Entries taken from a collection:
....................

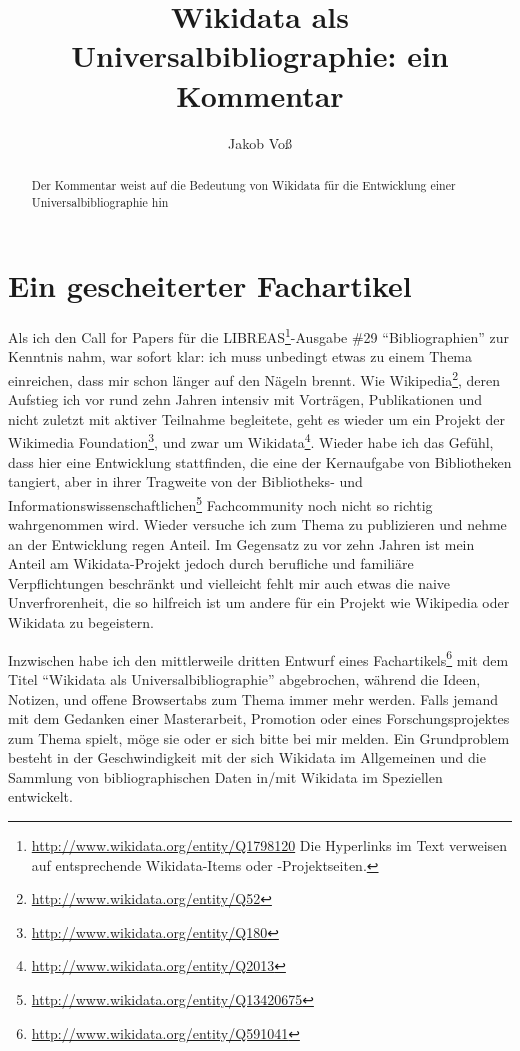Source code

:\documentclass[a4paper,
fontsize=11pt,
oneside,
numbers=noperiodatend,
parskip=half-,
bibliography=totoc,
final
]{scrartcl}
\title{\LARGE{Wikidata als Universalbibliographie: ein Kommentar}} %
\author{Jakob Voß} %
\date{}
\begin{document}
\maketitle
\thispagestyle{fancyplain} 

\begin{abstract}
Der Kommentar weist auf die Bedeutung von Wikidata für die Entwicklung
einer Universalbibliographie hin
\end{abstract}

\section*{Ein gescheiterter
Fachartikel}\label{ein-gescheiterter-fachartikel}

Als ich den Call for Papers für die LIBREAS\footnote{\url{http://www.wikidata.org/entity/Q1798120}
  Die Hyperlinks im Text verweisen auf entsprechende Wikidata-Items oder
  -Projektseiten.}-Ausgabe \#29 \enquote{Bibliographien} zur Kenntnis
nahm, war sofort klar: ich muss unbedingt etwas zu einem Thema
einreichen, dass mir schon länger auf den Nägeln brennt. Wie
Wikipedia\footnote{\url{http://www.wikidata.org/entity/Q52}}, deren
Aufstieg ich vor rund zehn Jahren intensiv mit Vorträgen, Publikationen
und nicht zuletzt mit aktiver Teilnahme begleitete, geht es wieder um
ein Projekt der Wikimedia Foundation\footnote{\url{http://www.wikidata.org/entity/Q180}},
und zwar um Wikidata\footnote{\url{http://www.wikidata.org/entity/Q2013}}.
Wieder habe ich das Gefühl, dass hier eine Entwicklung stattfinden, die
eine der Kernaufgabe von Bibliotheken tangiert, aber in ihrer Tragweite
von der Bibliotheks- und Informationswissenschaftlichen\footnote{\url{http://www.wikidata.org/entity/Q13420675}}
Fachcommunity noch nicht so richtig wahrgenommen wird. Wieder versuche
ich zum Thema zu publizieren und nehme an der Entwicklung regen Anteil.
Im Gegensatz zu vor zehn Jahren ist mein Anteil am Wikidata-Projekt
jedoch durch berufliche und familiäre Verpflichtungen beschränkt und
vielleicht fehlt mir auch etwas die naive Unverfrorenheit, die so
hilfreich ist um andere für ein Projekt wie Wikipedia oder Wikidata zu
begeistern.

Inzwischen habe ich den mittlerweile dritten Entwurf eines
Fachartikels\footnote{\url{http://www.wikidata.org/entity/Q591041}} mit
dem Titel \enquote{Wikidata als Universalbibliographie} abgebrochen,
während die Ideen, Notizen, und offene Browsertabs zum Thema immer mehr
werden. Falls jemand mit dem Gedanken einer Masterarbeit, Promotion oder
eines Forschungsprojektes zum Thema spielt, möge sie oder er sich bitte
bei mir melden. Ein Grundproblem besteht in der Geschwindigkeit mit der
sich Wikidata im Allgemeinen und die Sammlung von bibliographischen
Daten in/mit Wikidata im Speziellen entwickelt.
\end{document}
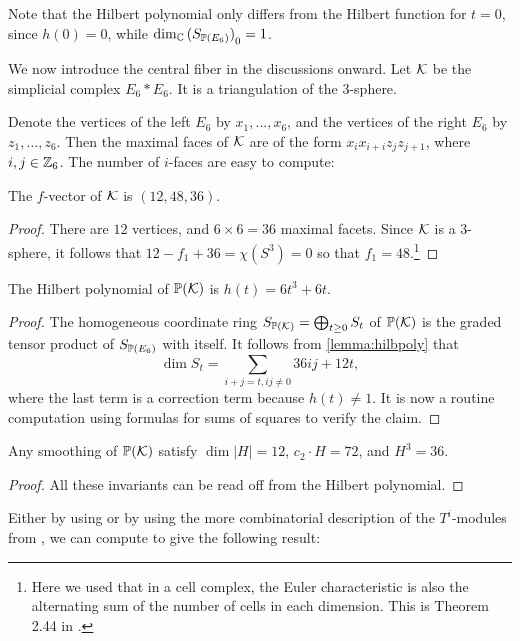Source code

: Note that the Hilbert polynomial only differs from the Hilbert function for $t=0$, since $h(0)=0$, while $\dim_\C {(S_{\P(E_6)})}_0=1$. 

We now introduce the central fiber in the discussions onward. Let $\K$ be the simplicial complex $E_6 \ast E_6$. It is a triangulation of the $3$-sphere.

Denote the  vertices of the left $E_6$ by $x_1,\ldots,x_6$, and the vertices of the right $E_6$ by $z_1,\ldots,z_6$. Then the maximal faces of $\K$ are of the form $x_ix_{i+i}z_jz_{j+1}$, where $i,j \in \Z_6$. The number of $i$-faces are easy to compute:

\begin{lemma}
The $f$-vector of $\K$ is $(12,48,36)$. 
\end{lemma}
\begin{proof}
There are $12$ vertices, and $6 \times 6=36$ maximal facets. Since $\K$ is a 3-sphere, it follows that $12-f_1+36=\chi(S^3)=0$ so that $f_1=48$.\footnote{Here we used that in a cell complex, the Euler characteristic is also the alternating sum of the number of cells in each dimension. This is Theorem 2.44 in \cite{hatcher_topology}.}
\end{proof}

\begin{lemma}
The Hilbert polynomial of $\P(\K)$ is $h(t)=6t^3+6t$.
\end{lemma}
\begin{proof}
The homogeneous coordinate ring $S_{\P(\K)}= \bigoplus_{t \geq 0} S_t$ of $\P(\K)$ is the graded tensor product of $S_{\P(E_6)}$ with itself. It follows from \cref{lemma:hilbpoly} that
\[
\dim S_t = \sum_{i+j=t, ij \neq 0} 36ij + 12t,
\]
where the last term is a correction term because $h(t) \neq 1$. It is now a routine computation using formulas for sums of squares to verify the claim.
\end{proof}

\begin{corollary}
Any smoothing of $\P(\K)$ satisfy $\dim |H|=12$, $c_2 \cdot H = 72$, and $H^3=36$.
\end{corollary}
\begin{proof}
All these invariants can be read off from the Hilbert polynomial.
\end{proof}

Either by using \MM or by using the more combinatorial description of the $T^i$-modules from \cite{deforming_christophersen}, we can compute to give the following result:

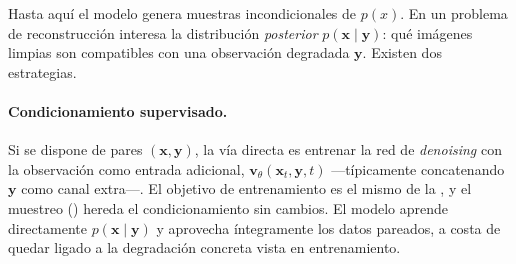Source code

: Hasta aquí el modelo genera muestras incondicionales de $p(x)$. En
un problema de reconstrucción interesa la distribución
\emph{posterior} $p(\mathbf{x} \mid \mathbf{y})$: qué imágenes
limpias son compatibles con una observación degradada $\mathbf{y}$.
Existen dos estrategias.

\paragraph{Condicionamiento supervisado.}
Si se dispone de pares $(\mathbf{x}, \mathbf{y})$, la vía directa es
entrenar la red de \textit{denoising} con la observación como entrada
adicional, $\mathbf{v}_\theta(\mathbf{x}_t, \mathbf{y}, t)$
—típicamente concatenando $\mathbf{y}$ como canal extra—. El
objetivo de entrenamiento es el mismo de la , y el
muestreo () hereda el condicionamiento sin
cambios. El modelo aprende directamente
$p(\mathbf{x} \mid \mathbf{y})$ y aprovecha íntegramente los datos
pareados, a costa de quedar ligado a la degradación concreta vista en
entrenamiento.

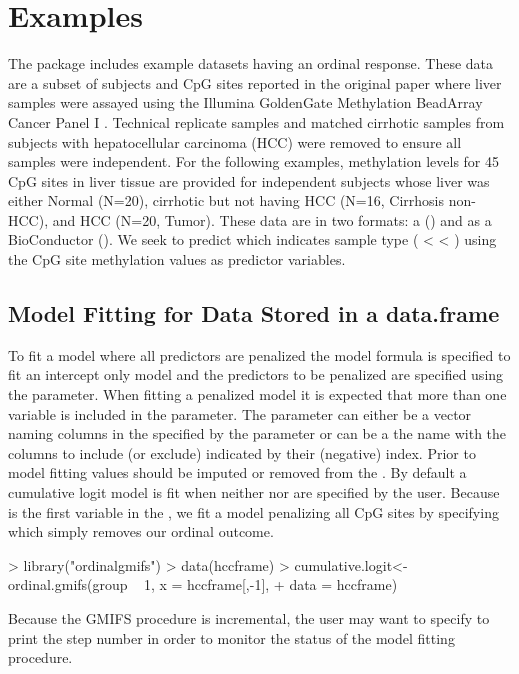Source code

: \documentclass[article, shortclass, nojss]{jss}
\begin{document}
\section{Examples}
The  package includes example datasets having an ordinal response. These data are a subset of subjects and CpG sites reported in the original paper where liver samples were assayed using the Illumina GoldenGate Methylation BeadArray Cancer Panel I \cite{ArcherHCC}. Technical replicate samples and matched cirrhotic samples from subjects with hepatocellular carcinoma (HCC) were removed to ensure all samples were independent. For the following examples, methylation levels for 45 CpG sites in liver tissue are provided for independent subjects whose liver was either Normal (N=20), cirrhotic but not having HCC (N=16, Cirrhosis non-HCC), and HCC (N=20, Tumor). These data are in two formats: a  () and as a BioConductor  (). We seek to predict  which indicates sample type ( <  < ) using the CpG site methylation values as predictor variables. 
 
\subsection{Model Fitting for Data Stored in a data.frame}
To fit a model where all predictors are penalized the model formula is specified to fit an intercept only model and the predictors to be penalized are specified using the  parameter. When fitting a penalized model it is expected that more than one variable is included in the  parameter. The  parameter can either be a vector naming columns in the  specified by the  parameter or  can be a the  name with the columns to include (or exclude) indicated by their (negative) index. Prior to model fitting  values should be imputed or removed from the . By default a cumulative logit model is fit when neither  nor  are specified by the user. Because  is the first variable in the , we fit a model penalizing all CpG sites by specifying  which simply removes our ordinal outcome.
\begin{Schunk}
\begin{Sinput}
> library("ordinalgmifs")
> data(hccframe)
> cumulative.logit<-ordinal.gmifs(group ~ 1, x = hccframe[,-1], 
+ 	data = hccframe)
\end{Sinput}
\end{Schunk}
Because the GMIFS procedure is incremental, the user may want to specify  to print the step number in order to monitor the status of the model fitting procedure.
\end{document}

....................

Your task: The pictures in the entries above should be left out; all else must be copied exactly.

Answer below:
Source code

:\documentclass[a4paper,
fontsize=11pt,
oneside,
numbers=noperiodatend,
parskip=half-,
bibliography=totoc,
final
]{scrartcl}
\title{\LARGE{Wikidata als Universalbibliographie: ein Kommentar}} %
\author{Jakob Voß} %
\date{}
\begin{document}
\maketitle
\thispagestyle{fancyplain} 

\begin{abstract}
Der Kommentar weist auf die Bedeutung von Wikidata für die Entwicklung
einer Universalbibliographie hin
\end{abstract}

\section*{Ein gescheiterter
Fachartikel}\label{ein-gescheiterter-fachartikel}

Als ich den Call for Papers für die LIBREAS\footnote{\url{http://www.wikidata.org/entity/Q1798120}
  Die Hyperlinks im Text verweisen auf entsprechende Wikidata-Items oder
  -Projektseiten.}-Ausgabe \#29 \enquote{Bibliographien} zur Kenntnis
nahm, war sofort klar: ich muss unbedingt etwas zu einem Thema
einreichen, dass mir schon länger auf den Nägeln brennt. Wie
Wikipedia\footnote{\url{http://www.wikidata.org/entity/Q52}}, deren
Aufstieg ich vor rund zehn Jahren intensiv mit Vorträgen, Publikationen
und nicht zuletzt mit aktiver Teilnahme begleitete, geht es wieder um
ein Projekt der Wikimedia Foundation\footnote{\url{http://www.wikidata.org/entity/Q180}},
und zwar um Wikidata\footnote{\url{http://www.wikidata.org/entity/Q2013}}.
Wieder habe ich das Gefühl, dass hier eine Entwicklung stattfinden, die
eine der Kernaufgabe von Bibliotheken tangiert, aber in ihrer Tragweite
von der Bibliotheks- und Informationswissenschaftlichen\footnote{\url{http://www.wikidata.org/entity/Q13420675}}
Fachcommunity noch nicht so richtig wahrgenommen wird. Wieder versuche
ich zum Thema zu publizieren und nehme an der Entwicklung regen Anteil.
Im Gegensatz zu vor zehn Jahren ist mein Anteil am Wikidata-Projekt
jedoch durch berufliche und familiäre Verpflichtungen beschränkt und
vielleicht fehlt mir auch etwas die naive Unverfrorenheit, die so
hilfreich ist um andere für ein Projekt wie Wikipedia oder Wikidata zu
begeistern.

Inzwischen habe ich den mittlerweile dritten Entwurf eines
Fachartikels\footnote{\url{http://www.wikidata.org/entity/Q591041}} mit
dem Titel \enquote{Wikidata als Universalbibliographie} abgebrochen,
während die Ideen, Notizen, und offene Browsertabs zum Thema immer mehr
werden. Falls jemand mit dem Gedanken einer Masterarbeit, Promotion oder
eines Forschungsprojektes zum Thema spielt, möge sie oder er sich bitte
bei mir melden. Ein Grundproblem besteht in der Geschwindigkeit mit der
sich Wikidata im Allgemeinen und die Sammlung von bibliographischen
Daten in/mit Wikidata im Speziellen entwickelt.
\end{document}
Source code

: Note that the Hilbert polynomial only differs from the Hilbert function for $t=0$, since $h(0)=0$, while $\dim_\C {(S_{\P(E_6)})}_0=1$. 

We now introduce the central fiber in the discussions onward. Let $\K$ be the simplicial complex $E_6 \ast E_6$. It is a triangulation of the $3$-sphere.

Denote the  vertices of the left $E_6$ by $x_1,\ldots,x_6$, and the vertices of the right $E_6$ by $z_1,\ldots,z_6$. Then the maximal faces of $\K$ are of the form $x_ix_{i+i}z_jz_{j+1}$, where $i,j \in \Z_6$. The number of $i$-faces are easy to compute:

\begin{lemma}
The $f$-vector of $\K$ is $(12,48,36)$. 
\end{lemma}
\begin{proof}
There are $12$ vertices, and $6 \times 6=36$ maximal facets. Since $\K$ is a 3-sphere, it follows that $12-f_1+36=\chi(S^3)=0$ so that $f_1=48$.\footnote{Here we used that in a cell complex, the Euler characteristic is also the alternating sum of the number of cells in each dimension. This is Theorem 2.44 in \cite{hatcher_topology}.}
\end{proof}

\begin{lemma}
The Hilbert polynomial of $\P(\K)$ is $h(t)=6t^3+6t$.
\end{lemma}
\begin{proof}
The homogeneous coordinate ring $S_{\P(\K)}= \bigoplus_{t \geq 0} S_t$ of $\P(\K)$ is the graded tensor product of $S_{\P(E_6)}$ with itself. It follows from \cref{lemma:hilbpoly} that
\[
\dim S_t = \sum_{i+j=t, ij \neq 0} 36ij + 12t,
\]
where the last term is a correction term because $h(t) \neq 1$. It is now a routine computation using formulas for sums of squares to verify the claim.
\end{proof}

\begin{corollary}
Any smoothing of $\P(\K)$ satisfy $\dim |H|=12$, $c_2 \cdot H = 72$, and $H^3=36$.
\end{corollary}
\begin{proof}
All these invariants can be read off from the Hilbert polynomial.
\end{proof}

Either by using \MM or by using the more combinatorial description of the $T^i$-modules from \cite{deforming_christophersen}, we can compute to give the following result:

Source code

: Hasta aquí el modelo genera muestras incondicionales de $p(x)$. En
un problema de reconstrucción interesa la distribución
\emph{posterior} $p(\mathbf{x} \mid \mathbf{y})$: qué imágenes
limpias son compatibles con una observación degradada $\mathbf{y}$.
Existen dos estrategias.

\paragraph{Condicionamiento supervisado.}
Si se dispone de pares $(\mathbf{x}, \mathbf{y})$, la vía directa es
entrenar la red de \textit{denoising} con la observación como entrada
adicional, $\mathbf{v}_\theta(\mathbf{x}_t, \mathbf{y}, t)$
—típicamente concatenando $\mathbf{y}$ como canal extra—. El
objetivo de entrenamiento es el mismo de la , y el
muestreo () hereda el condicionamiento sin
cambios. El modelo aprende directamente
$p(\mathbf{x} \mid \mathbf{y})$ y aprovecha íntegramente los datos
pareados, a costa de quedar ligado a la degradación concreta vista en
entrenamiento.

Source code

: \documentclass[article, shortclass, nojss]{jss}
\begin{document}
\section{Examples}
The  package includes example datasets having an ordinal response. These data are a subset of subjects and CpG sites reported in the original paper where liver samples were assayed using the Illumina GoldenGate Methylation BeadArray Cancer Panel I \cite{ArcherHCC}. Technical replicate samples and matched cirrhotic samples from subjects with hepatocellular carcinoma (HCC) were removed to ensure all samples were independent. For the following examples, methylation levels for 45 CpG sites in liver tissue are provided for independent subjects whose liver was either Normal (N=20), cirrhotic but not having HCC (N=16, Cirrhosis non-HCC), and HCC (N=20, Tumor). These data are in two formats: a  () and as a BioConductor  (). We seek to predict  which indicates sample type ( <  < ) using the CpG site methylation values as predictor variables. 
 
\subsection{Model Fitting for Data Stored in a data.frame}
To fit a model where all predictors are penalized the model formula is specified to fit an intercept only model and the predictors to be penalized are specified using the  parameter. When fitting a penalized model it is expected that more than one variable is included in the  parameter. The  parameter can either be a vector naming columns in the  specified by the  parameter or  can be a the  name with the columns to include (or exclude) indicated by their (negative) index. Prior to model fitting  values should be imputed or removed from the . By default a cumulative logit model is fit when neither  nor  are specified by the user. Because  is the first variable in the , we fit a model penalizing all CpG sites by specifying  which simply removes our ordinal outcome.
\begin{Schunk}
\begin{Sinput}
> library("ordinalgmifs")
> data(hccframe)
> cumulative.logit<-ordinal.gmifs(group ~ 1, x = hccframe[,-1], 
+ 	data = hccframe)
\end{Sinput}
\end{Schunk}
Because the GMIFS procedure is incremental, the user may want to specify  to print the step number in order to monitor the status of the model fitting procedure.
\end{document}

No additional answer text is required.